▶ [RECORDS SUPPLIED]:

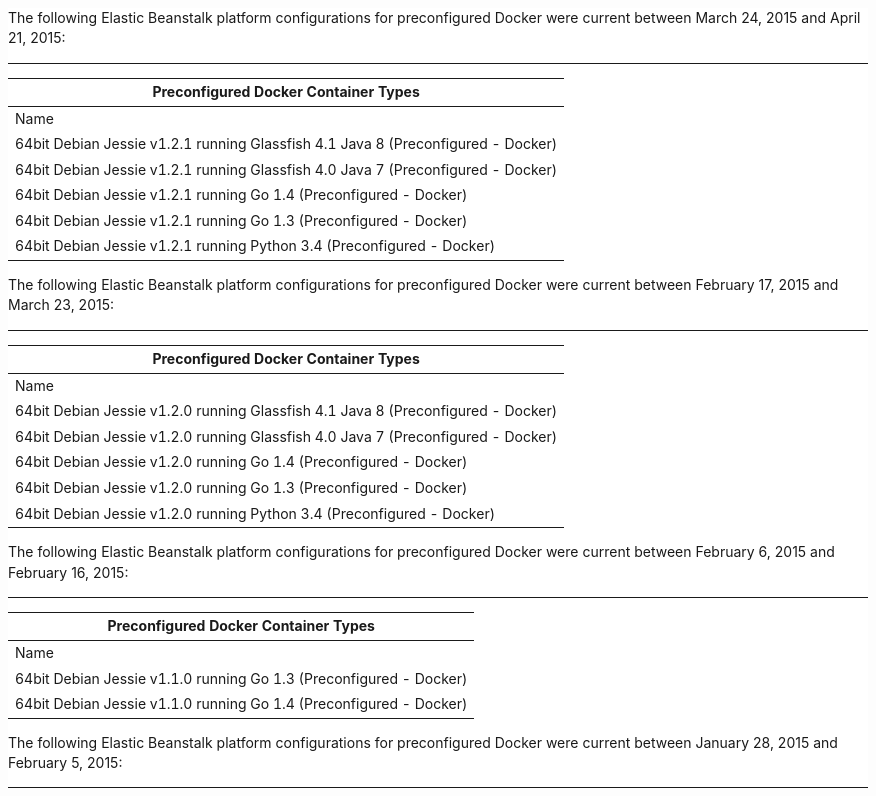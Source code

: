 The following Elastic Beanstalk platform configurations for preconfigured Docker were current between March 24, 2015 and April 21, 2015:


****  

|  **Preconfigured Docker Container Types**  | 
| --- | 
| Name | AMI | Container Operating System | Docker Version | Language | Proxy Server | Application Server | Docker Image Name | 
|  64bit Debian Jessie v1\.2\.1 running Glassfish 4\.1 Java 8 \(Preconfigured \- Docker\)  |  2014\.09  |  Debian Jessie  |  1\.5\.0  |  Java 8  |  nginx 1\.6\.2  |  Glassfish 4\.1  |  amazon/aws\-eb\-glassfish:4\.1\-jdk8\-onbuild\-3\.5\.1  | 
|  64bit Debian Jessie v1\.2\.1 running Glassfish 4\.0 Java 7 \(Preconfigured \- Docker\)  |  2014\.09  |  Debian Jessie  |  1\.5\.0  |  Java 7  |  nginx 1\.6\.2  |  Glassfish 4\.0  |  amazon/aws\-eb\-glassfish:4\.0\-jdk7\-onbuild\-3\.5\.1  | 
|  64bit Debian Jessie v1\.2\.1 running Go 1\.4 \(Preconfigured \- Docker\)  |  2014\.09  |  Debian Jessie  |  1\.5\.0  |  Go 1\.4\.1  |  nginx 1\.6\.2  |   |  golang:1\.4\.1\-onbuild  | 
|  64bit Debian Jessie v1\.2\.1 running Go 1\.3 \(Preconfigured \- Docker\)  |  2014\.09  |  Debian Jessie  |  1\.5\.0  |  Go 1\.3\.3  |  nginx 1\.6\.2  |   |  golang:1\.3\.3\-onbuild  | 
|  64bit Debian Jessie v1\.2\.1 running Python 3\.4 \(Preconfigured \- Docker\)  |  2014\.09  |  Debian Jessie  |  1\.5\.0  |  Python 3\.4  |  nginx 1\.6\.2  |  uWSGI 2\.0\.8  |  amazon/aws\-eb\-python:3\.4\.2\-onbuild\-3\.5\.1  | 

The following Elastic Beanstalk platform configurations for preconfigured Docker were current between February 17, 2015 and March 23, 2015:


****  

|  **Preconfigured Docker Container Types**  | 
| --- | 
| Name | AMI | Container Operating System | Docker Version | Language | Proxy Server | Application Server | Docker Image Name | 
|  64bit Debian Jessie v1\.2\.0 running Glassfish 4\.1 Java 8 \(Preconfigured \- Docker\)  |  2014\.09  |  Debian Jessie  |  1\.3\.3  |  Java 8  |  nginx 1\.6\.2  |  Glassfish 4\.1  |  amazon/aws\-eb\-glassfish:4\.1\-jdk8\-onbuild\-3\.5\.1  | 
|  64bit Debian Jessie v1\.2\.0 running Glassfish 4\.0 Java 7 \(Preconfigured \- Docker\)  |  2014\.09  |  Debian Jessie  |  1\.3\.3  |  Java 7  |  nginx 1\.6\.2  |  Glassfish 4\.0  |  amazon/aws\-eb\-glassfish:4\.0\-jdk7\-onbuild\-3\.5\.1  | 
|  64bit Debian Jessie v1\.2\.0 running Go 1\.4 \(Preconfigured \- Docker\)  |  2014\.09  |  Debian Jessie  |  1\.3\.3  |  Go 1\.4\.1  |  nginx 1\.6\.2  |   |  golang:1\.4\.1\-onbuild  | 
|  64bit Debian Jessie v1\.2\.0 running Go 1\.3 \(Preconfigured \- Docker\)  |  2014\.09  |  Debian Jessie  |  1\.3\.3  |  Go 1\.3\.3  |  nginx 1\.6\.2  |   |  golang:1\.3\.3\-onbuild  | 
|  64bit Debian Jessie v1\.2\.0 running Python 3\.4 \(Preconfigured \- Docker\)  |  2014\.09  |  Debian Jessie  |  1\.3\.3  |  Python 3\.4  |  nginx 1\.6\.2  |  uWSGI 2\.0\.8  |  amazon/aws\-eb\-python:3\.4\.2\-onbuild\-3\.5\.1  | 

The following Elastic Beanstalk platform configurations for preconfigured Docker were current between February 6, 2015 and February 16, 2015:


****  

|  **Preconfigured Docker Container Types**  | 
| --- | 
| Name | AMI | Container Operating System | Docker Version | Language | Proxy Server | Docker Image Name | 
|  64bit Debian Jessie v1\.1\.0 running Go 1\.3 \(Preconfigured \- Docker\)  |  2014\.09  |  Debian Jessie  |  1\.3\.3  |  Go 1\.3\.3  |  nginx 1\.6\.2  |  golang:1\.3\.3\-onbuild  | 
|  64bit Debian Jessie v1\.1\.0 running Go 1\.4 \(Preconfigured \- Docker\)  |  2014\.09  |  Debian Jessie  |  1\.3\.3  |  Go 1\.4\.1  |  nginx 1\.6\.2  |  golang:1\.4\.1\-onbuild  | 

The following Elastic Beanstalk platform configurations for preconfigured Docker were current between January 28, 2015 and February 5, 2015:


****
...
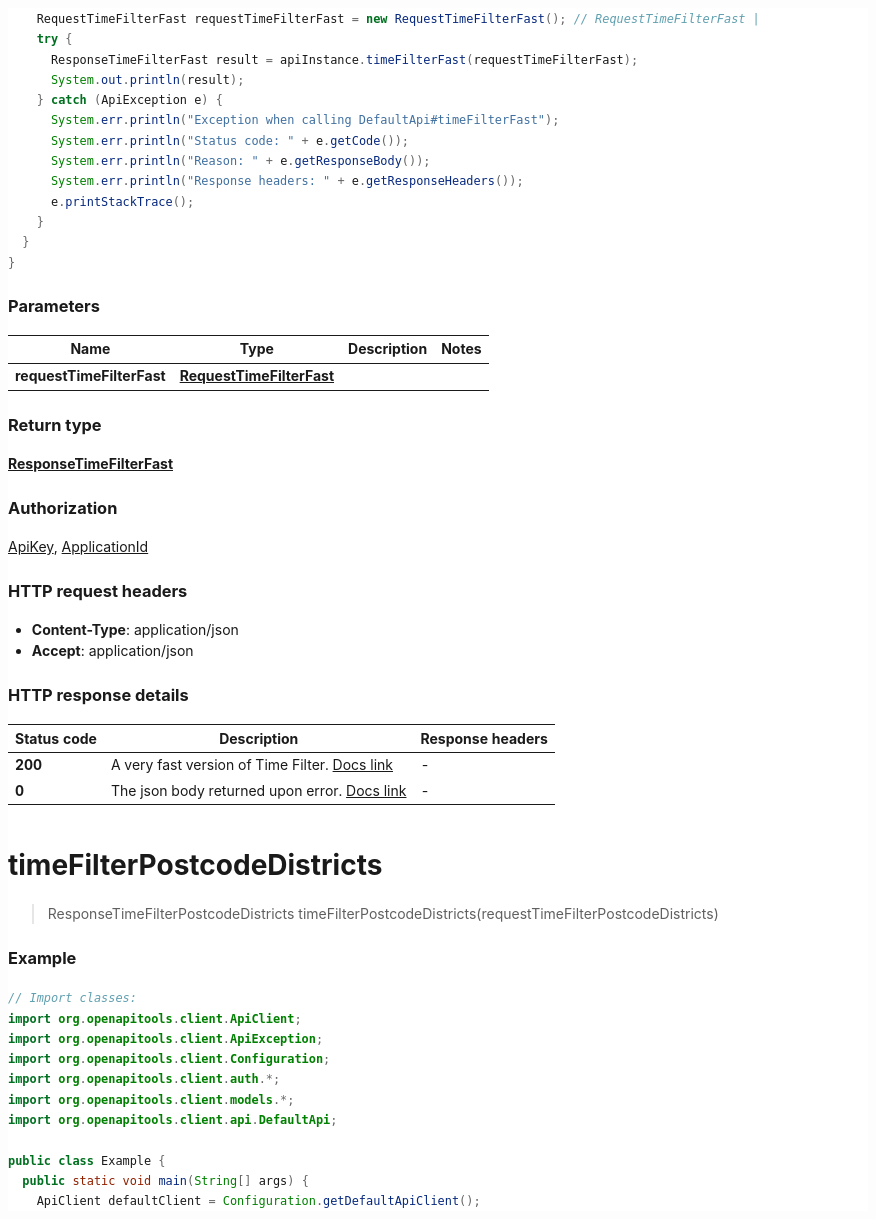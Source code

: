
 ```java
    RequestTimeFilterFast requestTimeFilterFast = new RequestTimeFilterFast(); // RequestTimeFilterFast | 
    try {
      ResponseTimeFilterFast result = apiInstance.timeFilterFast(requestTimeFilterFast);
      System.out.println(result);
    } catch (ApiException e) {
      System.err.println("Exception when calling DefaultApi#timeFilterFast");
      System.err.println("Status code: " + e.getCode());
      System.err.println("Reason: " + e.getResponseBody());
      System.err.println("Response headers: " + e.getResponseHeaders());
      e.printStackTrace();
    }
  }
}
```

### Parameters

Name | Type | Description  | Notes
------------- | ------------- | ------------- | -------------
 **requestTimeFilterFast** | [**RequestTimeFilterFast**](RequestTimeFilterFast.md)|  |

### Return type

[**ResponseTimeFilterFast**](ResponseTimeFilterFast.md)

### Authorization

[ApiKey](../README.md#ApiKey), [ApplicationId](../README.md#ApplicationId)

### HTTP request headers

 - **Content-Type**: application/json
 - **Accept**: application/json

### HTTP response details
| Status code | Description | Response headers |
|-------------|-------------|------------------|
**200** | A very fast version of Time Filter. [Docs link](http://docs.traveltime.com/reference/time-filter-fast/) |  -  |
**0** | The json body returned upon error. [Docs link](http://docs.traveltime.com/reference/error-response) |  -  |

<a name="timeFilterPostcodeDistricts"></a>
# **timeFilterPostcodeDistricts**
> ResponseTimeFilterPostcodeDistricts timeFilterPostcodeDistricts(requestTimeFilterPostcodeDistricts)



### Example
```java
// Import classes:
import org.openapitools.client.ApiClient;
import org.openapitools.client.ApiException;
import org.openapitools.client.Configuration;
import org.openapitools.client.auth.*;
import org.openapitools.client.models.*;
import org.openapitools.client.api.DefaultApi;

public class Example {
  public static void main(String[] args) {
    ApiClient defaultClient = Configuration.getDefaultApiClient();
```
--
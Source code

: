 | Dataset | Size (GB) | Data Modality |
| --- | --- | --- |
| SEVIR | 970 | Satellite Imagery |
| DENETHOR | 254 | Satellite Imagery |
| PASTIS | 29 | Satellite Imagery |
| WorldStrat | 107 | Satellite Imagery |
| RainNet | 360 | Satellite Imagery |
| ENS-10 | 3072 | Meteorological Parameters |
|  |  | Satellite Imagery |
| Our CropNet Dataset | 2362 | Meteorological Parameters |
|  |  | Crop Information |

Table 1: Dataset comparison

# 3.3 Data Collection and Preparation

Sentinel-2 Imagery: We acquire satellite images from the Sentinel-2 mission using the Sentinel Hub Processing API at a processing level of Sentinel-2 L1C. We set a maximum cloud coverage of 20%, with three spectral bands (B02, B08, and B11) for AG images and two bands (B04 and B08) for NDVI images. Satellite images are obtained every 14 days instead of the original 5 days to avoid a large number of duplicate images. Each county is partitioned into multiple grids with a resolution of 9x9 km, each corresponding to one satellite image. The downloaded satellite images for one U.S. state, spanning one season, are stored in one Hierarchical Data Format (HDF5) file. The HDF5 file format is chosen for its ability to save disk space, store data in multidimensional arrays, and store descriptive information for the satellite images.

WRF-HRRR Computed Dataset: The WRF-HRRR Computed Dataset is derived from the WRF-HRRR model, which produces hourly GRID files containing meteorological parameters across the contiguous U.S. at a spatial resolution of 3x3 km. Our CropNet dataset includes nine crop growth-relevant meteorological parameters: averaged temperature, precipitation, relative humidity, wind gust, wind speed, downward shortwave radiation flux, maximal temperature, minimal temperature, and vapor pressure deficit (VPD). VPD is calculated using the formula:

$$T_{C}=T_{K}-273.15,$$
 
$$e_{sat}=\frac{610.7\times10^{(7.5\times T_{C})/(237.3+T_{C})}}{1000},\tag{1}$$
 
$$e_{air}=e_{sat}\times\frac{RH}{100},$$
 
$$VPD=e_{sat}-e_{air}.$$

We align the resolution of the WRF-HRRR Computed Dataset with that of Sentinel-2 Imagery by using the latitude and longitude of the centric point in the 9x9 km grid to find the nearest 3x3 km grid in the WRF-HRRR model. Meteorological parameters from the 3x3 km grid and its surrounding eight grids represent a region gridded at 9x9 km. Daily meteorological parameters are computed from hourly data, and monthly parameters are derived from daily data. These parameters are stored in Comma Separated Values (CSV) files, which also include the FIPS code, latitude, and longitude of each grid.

▶ [TO DO]:
Each line in which the string "configurations" is found must be copied from the data.

▶ [PROBLEM SOLUTION]:
: The following Elastic Beanstalk platform configurations for preconfigured Docker were current between March 24, 2015 and April 21, 2015:
The following Elastic Beanstalk platform configurations for preconfigured Docker were current between February 17, 2015 and March 23, 2015:
The following Elastic Beanstalk platform configurations for preconfigured Docker were current between February 6, 2015 and February 16, 2015:
The following Elastic Beanstalk platform configurations for preconfigured Docker were current between January 28, 2015 and February 5, 2015:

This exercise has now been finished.